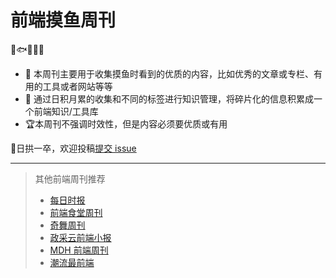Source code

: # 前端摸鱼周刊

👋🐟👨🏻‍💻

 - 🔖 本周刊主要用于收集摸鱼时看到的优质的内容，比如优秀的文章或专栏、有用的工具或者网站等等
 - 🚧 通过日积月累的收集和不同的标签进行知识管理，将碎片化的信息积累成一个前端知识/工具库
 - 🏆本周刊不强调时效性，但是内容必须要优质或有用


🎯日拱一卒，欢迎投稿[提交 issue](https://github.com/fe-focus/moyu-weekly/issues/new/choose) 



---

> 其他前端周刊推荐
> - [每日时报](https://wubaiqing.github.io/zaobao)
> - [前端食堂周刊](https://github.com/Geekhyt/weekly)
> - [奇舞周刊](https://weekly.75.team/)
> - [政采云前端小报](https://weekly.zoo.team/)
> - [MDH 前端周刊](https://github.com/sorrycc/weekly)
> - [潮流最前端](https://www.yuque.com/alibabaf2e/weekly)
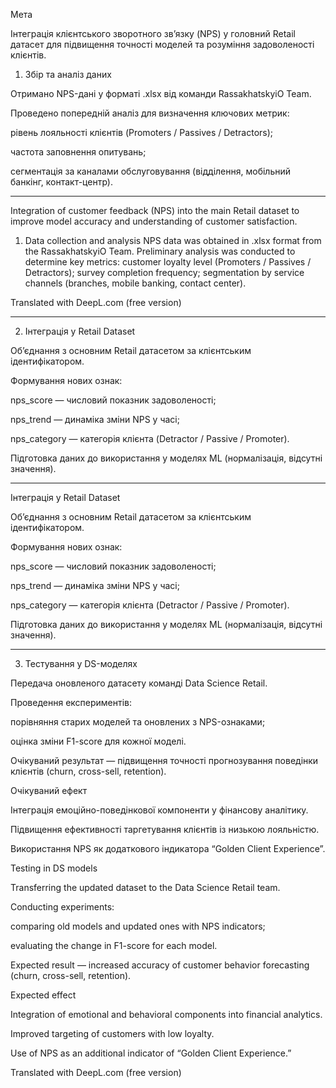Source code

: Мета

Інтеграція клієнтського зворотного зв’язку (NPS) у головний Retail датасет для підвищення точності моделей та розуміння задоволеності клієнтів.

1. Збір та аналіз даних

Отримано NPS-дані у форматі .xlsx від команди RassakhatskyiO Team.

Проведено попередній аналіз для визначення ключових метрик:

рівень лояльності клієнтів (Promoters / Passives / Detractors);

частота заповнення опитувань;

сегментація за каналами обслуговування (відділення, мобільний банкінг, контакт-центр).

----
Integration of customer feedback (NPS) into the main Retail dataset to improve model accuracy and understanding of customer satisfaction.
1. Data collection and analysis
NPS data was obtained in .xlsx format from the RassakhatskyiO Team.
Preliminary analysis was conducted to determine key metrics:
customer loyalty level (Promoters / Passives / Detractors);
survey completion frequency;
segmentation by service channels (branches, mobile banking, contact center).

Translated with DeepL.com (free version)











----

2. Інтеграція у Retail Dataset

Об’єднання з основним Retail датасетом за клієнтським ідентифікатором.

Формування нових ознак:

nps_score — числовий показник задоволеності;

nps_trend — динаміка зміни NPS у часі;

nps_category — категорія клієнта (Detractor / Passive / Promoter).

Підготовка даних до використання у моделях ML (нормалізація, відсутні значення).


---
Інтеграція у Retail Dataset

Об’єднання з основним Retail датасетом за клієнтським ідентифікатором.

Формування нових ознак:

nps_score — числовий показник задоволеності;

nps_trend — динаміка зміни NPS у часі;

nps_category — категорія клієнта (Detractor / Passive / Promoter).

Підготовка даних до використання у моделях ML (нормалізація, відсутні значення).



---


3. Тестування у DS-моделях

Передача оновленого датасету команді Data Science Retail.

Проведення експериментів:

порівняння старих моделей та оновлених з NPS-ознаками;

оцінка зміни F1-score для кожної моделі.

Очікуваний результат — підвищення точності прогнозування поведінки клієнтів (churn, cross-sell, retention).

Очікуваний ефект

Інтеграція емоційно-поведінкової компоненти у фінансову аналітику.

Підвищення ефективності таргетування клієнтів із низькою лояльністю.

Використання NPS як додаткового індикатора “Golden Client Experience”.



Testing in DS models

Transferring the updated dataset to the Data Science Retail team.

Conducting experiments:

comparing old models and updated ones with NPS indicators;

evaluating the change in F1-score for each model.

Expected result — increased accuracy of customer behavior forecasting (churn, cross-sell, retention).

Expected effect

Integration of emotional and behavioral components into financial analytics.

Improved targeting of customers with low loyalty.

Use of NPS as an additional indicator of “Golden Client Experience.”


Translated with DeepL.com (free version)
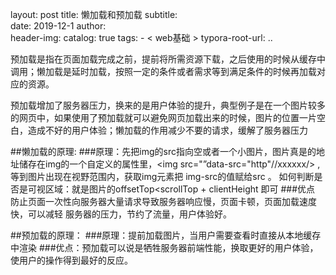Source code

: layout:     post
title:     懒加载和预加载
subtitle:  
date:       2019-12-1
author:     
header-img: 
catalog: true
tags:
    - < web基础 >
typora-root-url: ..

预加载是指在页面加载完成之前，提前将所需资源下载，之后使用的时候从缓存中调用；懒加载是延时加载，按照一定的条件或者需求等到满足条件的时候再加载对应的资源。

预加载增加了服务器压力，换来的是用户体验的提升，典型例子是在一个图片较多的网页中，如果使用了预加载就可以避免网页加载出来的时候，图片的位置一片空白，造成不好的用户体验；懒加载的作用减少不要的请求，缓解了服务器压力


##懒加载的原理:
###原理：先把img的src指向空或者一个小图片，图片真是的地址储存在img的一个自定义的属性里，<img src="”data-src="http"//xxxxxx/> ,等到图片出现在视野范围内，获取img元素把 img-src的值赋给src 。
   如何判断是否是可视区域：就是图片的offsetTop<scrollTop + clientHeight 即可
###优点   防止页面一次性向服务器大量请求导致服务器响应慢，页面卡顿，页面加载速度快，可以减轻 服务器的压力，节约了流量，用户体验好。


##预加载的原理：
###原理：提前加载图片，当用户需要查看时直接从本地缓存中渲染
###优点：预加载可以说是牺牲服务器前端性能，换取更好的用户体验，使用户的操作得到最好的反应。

_Work task_: Using the records above, copy all lines that include the word "Experience".

_Expected output_:
Використання NPS як додаткового індикатора “Golden Client Experience”.
Use of NPS as an additional indicator of “Golden Client Experience.”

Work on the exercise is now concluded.